STRASSENPLANUNGEN
Vertrauensverlust
Zum
Verhalten von SPD- Vertretern, was die Straßenplanungen und die Kreisstraße
7743-neu anbelangt: 'Wir lesen es täglich in der Zeitung, in Berlin zeigt die
SPD sich zerstritten. Ähnliches ist leider auch bei uns der Fall: Die Lokale
SPD in Kluftern kämpft nun schon seit vielen Jahren gegen die geplante neue
Straße entlang der Bahnlinie, die Kreisstraße 7743-neu.Diese Straße, ursprünglich
als Ortsumgehung bezeichnet, ist inzwischen längst als Zubringer zur B 31-neu
deklariert worden, was vom Namen her schon ein gewaltiges Mehr an Verkehr bedeutet.
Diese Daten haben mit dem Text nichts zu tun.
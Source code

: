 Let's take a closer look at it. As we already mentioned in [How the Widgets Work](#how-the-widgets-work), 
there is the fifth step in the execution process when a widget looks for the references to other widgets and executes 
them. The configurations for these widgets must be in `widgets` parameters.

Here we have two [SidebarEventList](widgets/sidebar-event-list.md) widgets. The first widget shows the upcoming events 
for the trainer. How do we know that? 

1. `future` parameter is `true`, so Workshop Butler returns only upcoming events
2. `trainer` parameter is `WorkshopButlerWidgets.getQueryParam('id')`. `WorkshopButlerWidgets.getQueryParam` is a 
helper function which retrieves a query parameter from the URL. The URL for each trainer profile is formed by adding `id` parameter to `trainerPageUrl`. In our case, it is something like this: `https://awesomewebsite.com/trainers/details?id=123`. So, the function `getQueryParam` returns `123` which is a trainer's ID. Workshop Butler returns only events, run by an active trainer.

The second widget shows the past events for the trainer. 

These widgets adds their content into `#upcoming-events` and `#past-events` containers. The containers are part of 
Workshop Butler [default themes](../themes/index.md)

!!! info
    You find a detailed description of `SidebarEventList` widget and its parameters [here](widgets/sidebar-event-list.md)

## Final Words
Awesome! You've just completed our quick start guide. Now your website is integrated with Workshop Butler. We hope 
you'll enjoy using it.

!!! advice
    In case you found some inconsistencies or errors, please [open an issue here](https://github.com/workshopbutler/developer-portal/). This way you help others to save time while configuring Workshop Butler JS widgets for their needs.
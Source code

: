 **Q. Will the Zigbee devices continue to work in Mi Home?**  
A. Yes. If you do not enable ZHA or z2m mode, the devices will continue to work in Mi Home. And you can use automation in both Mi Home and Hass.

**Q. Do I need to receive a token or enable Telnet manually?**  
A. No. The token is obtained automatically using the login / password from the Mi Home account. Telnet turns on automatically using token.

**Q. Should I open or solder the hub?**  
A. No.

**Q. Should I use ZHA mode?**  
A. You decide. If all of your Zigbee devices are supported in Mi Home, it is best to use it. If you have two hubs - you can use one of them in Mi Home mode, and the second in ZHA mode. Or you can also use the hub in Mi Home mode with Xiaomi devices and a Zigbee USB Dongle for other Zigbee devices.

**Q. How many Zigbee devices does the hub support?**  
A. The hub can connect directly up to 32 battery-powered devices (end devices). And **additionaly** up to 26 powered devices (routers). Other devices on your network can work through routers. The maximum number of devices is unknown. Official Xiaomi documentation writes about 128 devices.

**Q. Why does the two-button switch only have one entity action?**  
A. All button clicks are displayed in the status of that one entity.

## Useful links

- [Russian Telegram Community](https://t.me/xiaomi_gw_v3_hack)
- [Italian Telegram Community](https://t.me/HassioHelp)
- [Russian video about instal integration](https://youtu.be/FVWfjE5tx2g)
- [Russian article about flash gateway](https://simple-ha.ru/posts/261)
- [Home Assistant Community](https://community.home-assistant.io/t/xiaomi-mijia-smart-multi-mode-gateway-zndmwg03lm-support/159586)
Die SPD der Kernstadt Friedrichshafen versucht nun den Klufterner
Bürgern weiszumachen, dass dieses Mehr an Verkehr im Grunde harmlos sei, da der
Ortskern ja entlastet würde.
Leider ist
diese Aussage eine bewusste Volksverdummung, denn die amtlichen Gutachten
sprechen mit ihren Verkehrsprognosen etwas ganz anderes. Warum können sich sie SPD-Genossen
in Friedrichshafen nicht mit der SPD in Kluftern abstimmen und Politik für das
Volk machen, die dem Volke nützt? Gute Lösungen für das Verkehrsproblem am
Bodensee, die der Landschaft, den Menschen und der Wirtschaft entgegenkommen
sind schon lange vorgeschlagen worden. Warum muss die SPD der Stadt ins gleiche
Horn mit der CDU stoßen und Großmannssucht
demonstrieren, statt als dem Volke dienende Vertreter die Politik zu vertreten,
die den besten Kompromiss für alle darstellt?
Auf der
Eisenbahnlinie fahren täglich zirka 100 Züge und nachts ist Ruhe, das ist
erträglich, aber auf der neuen Straße erwarten wir, laut amtlichem Gutachten,
21 000 Fahrzeuge zusätzlich zum direkten Ortsdurchgangsverkehr
von 10 400 Fahrzeugen, dabei rollen vor allem LKW bei Nacht. Wenn der
SPD-Kreisvorsitzende Stauber meint, die Sorgen der Klufterner
seien unbegründet, dann darf er sich nicht wundern, wenn die SPD an Zustimmung verliert.